Dalam berita koran tersebut di Madinah ada juga beberapa orang jamaah haji korban copet dan jambret. Tersebut korbannya, adalah Paiman Qosim bin Paidi. Ia adalah jamaah haji asal Kediri Jawa Timur.
Paiman Qosim menjadi korban perampasan kawanan jambret di Madinah. Mereka berpura-pura jadi pengemis. Paiman tidak menyangka ketika diapit tiga orang Arab sambil mengibah meminta-minta disekitar Masjid Nabawi. Namun tak disangka ketiga orang itu merampas tas disandangnya, dan mengambil uang di dalamnya 1.500 Riyal.
Polisi memang berhasil menangkap dua jambret dan diproses di kantor polisi setempat. Namun, entah bagaimana proses pemeriksaannya, kedua pelaku jambret tersebut malah bebas.
Ironisnya, oleh polisi yang memproses tiba-tiba menyodorkan Paiman sepucuk surat pernyataan berisikan bahwa kedua orang jambret tersebut tidak benar mengambil uangnya dan Paiman harus berjanji tidak akan mempersoalkan lagi masalah tersebut. Jika dipersoalkan maka ibadah hajinya batal.
Dengan adanya surat pernyataan polisi itu, Paiman pasrah dan mengikhlaskan uangnya raib daripada ibadah hajinya batal.
Korban copet lainnya di Madinah adalah Abdul Murad bin Kantan, jamaah asal embarkasi Batam, dan Masyiem binti Wardi, jamaah asal embarkasi Surabaya. Total kehilangan uang mereka jamaah sebanyak 4.000 Riyal atau Rp11,2 juta.
Penanganan kasus kriminal di tanah suci memang selalu merugikan jamaah asal Indonesia. Selain masalah bahasa, polisi juga kurang proaktif menanggapi laporan korban.

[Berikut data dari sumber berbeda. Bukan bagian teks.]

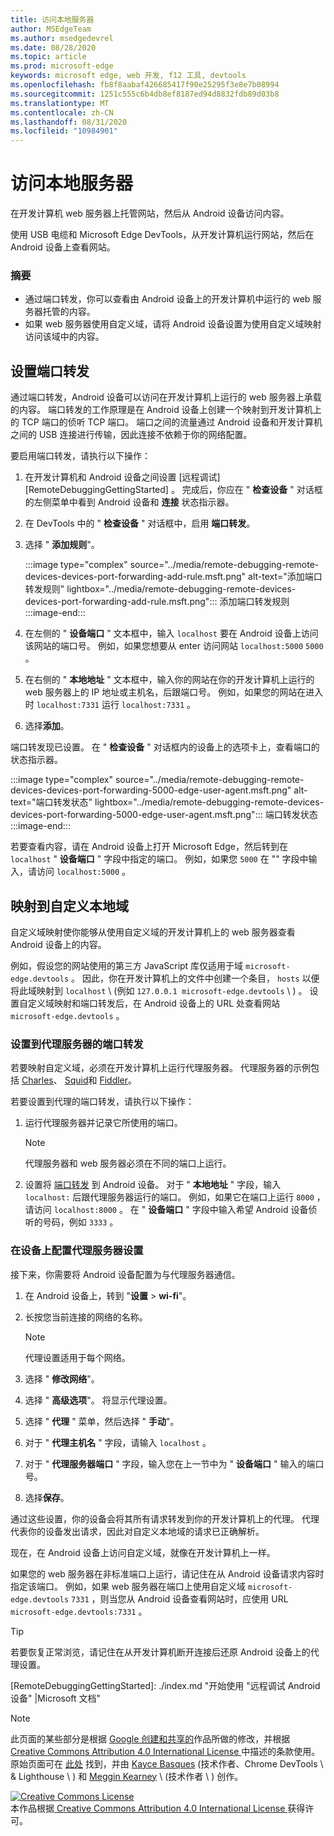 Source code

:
 ```yaml
---
title: 访问本地服务器
author: MSEdgeTeam
ms.author: msedgedevrel
ms.date: 08/28/2020
ms.topic: article
ms.prod: microsoft-edge
keywords: microsoft edge, web 开发, f12 工具, devtools
ms.openlocfilehash: fb8f8aabaf426685417f90e25295f3e8e7b08994
ms.sourcegitcommit: 1251c555c6b4db8ef8187ed94d8832fdb89d03b8
ms.translationtype: MT
ms.contentlocale: zh-CN
ms.lasthandoff: 08/31/2020
ms.locfileid: "10984901"
---
```

<!-- Copyright Kayce Basques 

   Licensed under the Apache License, Version 2.0 (the "License");
   you may not use this file except in compliance with the License.
   You may obtain a copy of the License at

       https://www.apache.org/licenses/LICENSE-2.0

   Unless required by applicable law or agreed to in writing, software
   distributed under the License is distributed on an "AS IS" BASIS,
   WITHOUT WARRANTIES OR CONDITIONS OF ANY KIND, either express or implied.
   See the License for the specific language governing permissions and
   limitations under the License.  -->  





# 访问本地服务器   




在开发计算机 web 服务器上托管网站，然后从 Android 设备访问内容。  

使用 USB 电缆和 Microsoft Edge DevTools，从开发计算机运行网站，然后在 Android 设备上查看网站。  

### 摘要  

*   通过端口转发，你可以查看由 Android 设备上的开发计算机中运行的 web 服务器托管的内容。  
*   如果 web 服务器使用自定义域，请将 Android 设备设置为使用自定义域映射访问该域中的内容。  

## 设置端口转发   

通过端口转发，Android 设备可以访问在开发计算机上运行的 web 服务器上承载的内容。  端口转发的工作原理是在 Android 设备上创建一个映射到开发计算机上的 TCP 端口的侦听 TCP 端口。  端口之间的流量通过 Android 设备和开发计算机之间的 USB 连接进行传输，因此连接不依赖于你的网络配置。  

要启用端口转发，请执行以下操作：  

1.  在开发计算机和 Android 设备之间设置 [远程调试][RemoteDebuggingGettingStarted] 。  完成后，你应在 " **检查设备** " 对话框的左侧菜单中看到 Android 设备和 **连接** 状态指示器。  
1.  在 DevTools 中的 " **检查设备** " 对话框中，启用 **端口转发**。  
1.  选择 " **添加规则**"。  
    
    :::image type="complex" source="../media/remote-debugging-remote-devices-devices-port-forwarding-add-rule.msft.png" alt-text="添加端口转发规则" lightbox="../media/remote-debugging-remote-devices-devices-port-forwarding-add-rule.msft.png":::
       添加端口转发规则  
    :::image-end:::  
    
1.  在左侧的 " **设备端口** " 文本框中，输入 `localhost` 要在 Android 设备上访问该网站的端口号。  例如，如果您想要从 enter 访问网站 `localhost:5000` `5000` 。  
1.  在右侧的 " **本地地址** " 文本框中，输入你的网站在你的开发计算机上运行的 web 服务器上的 IP 地址或主机名，后跟端口号。  例如，如果您的网站在进入时 `localhost:7331` 运行 `localhost:7331` 。  
1.  选择**添加**。  
    
端口转发现已设置。  在 " **检查设备** " 对话框内的设备上的选项卡上，查看端口的状态指示器。  

:::image type="complex" source="../media/remote-debugging-remote-devices-devices-port-forwarding-5000-edge-user-agent.msft.png" alt-text="端口转发状态" lightbox="../media/remote-debugging-remote-devices-devices-port-forwarding-5000-edge-user-agent.msft.png":::
   端口转发状态  
:::image-end:::  

若要查看内容，请在 Android 设备上打开 Microsoft Edge，然后转到在 `localhost` " **设备端口** " 字段中指定的端口。  例如，如果您 `5000` 在 "" 字段中输入，请访问 `localhost:5000` 。  

## 映射到自定义本地域   

自定义域映射使你能够从使用自定义域的开发计算机上的 web 服务器查看 Android 设备上的内容。  

例如，假设您的网站使用的第三方 JavaScript 库仅适用于域 `microsoft-edge.devtools` 。  因此，你在开发计算机上的文件中创建一个条目， `hosts` 以便将此域映射到 `localhost` \ (例如 `127.0.0.1 microsoft-edge.devtools` \ ) 。  设置自定义域映射和端口转发后，在 Android 设备上的 URL 处查看网站 `microsoft-edge.devtools` 。  

### 设置到代理服务器的端口转发  

若要映射自定义域，必须在开发计算机上运行代理服务器。  代理服务器的示例包括 [Charles][CharlesWebDebuggingProxy]、 [Squid][SquidOptimisingWebDelivery]和 [Fiddler][FiddlerWebDebuggingProxy]。  

若要设置到代理的端口转发，请执行以下操作：  

1.  运行代理服务器并记录它所使用的端口。  
    
    > [!NOTE]
    > 代理服务器和 web 服务器必须在不同的端口上运行。  
    
1.  设置将 [端口转发](#set-up-port-forwarding) 到 Android 设备。  对于 " **本地地址** " 字段，输入 `localhost:` 后跟代理服务器运行的端口。  例如，如果它在端口上运行 `8000` ，请访问 `localhost:8000` 。  在 " **设备端口** " 字段中输入希望 Android 设备侦听的号码，例如 `3333` 。  
    
### 在设备上配置代理服务器设置  

接下来，你需要将 Android 设备配置为与代理服务器通信。  

1.  在 Android 设备上，转到 "**设置**  >  **wi-fi**"。  
1.  长按您当前连接的网络的名称。  
    
    > [!NOTE]
    > 代理设置适用于每个网络。  
    
1.  选择 " **修改网络**"。  
1.  选择 " **高级选项**"。  将显示代理设置。  
1.  选择 " **代理** " 菜单，然后选择 " **手动**"。  
1.  对于 " **代理主机名** " 字段，请输入 `localhost` 。  
1.  对于 " **代理服务器端口** " 字段，输入您在上一节中为 " **设备端口** " 输入的端口号。  
1.  选择**保存**。  
    
通过这些设置，你的设备会将其所有请求转发到你的开发计算机上的代理。  代理代表你的设备发出请求，因此对自定义本地域的请求已正确解析。  

现在，在 Android 设备上访问自定义域，就像在开发计算机上一样。  

如果您的 web 服务器在非标准端口上运行，请记住在从 Android 设备请求内容时指定该端口。  例如，如果 web 服务器在端口上使用自定义域 `microsoft-edge.devtools` `7331` ，则当您从 Android 设备查看网站时，应使用 URL `microsoft-edge.devtools:7331` 。  

> [!TIP]
> 若要恢复正常浏览，请记住在从开发计算机断开连接后还原 Android 设备上的代理设置。  

<!--  
  


-->  
<!-- links -->  

[RemoteDebuggingGettingStarted]: ./index.md "开始使用 "远程调试 Android 设备" |Microsoft 文档"  

[CharlesWebDebuggingProxy]: https://www.charlesproxy.com "Charles Web 调试代理"  

[SquidOptimisingWebDelivery]: https://www.squid-cache.org "squid：优化 Web 送达"  

[FiddlerWebDebuggingProxy]: https://www.telerik.com/fiddler "Fiddler-免费 Web 调试代理"  

> [!NOTE]
> 此页面的某些部分是根据 [Google 创建和共享的][GoogleSitePolicies]作品所做的修改，并根据[ Creative Commons Attribution 4.0 International License ][CCA4IL]中描述的条款使用。  
> 原始页面可在 [此处](https://developers.google.com/web/tools/chrome-devtools/remote-debugging/local-server) 找到，并由 [Kayce Basques][KayceBasques] (技术作者、Chrome DevTools \ & Lighthouse \ ) 和 [Meggin Kearney][MegginKearney] \ (技术作者 \ ) 创作。  

[![Creative Commons License][CCby4Image]][CCA4IL]  
本作品根据[ Creative Commons Attribution 4.0 International License ][CCA4IL]获得许可。  

[CCA4IL]: https://creativecommons.org/licenses/by/4.0  
[CCby4Image]: https://i.creativecommons.org/l/by/4.0/88x31.png  
[GoogleSitePolicies]: https://developers.google.com/terms/site-policies  
[KayceBasques]: https://developers.google.com/web/resources/contributors/kaycebasques  
[MegginKearney]: https://developers.google.com/web/resources/contributors/megginkearney  
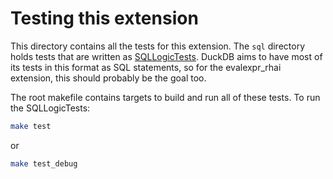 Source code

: # Testing this extension
This directory contains all the tests for this extension. The `sql` directory holds tests that are written as [SQLLogicTests](https://duckdb.org/dev/sqllogictest/intro.html). DuckDB aims to have most of its tests in this format as SQL statements, so for the evalexpr_rhai extension, this should probably be the goal too.

The root makefile contains targets to build and run all of these tests. To run the SQLLogicTests:
```bash
make test
```
or
```bash
make test_debug
```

Kasus kejahatan di tanah haram tersebut mungkin baru itu saja yang terungkap dipermukaan dan diketahui masyarakat karena disiarkan koran, tapi mungkin masih ada kejahatan lain yang tidak terungkap karena korban tidak mau bercerita dan sebagainya.
Seperti juga kasus ditemukan penulis pada waktu umrah yang baru lalu, yakni menemukan seorang teman yang diperas tukang foto di Gunung Uhud. Oknum pemeras tersebut berpura-pura jadi seperti tukang foto profesional dengan berbekal kamera semacam polaroit.
Oknum itu tanpa basa-basi tiba-tiba menghampiri seorang jamaah dan mengatur gaya berfoto sampai lima kali bidikan kemudian ditagih bayar Rp500 ribu. Namun korban itu tidak mau ribut karena oknum tersebut mulai bernada tinngi karena itu terpaksa dia mengalah dan membayarnya.
Meski banyak mendengar cerita-cerita kejahatan yang bernada menakutkan di tanah haram tersebut, tapi Alhamdulillah penulis bisa beribadah dengan nyaman, tanpa berburuk sangka bahwa disekitar ada copet atau jambret dan macam-macam kejahatan lainnya.
Tas sandang tempat barang-barang berharga, diletakan didepan sajadah baru salat, bahkan tas kita tinggalkan lalu pergi ambil air zam-zam tanpa ada kecurigaan, karena disekitar tidak terlihat suasana yang aneh-aneh atau mencurigakan disekitar jamaah yang tengah melakukan ibadah salat.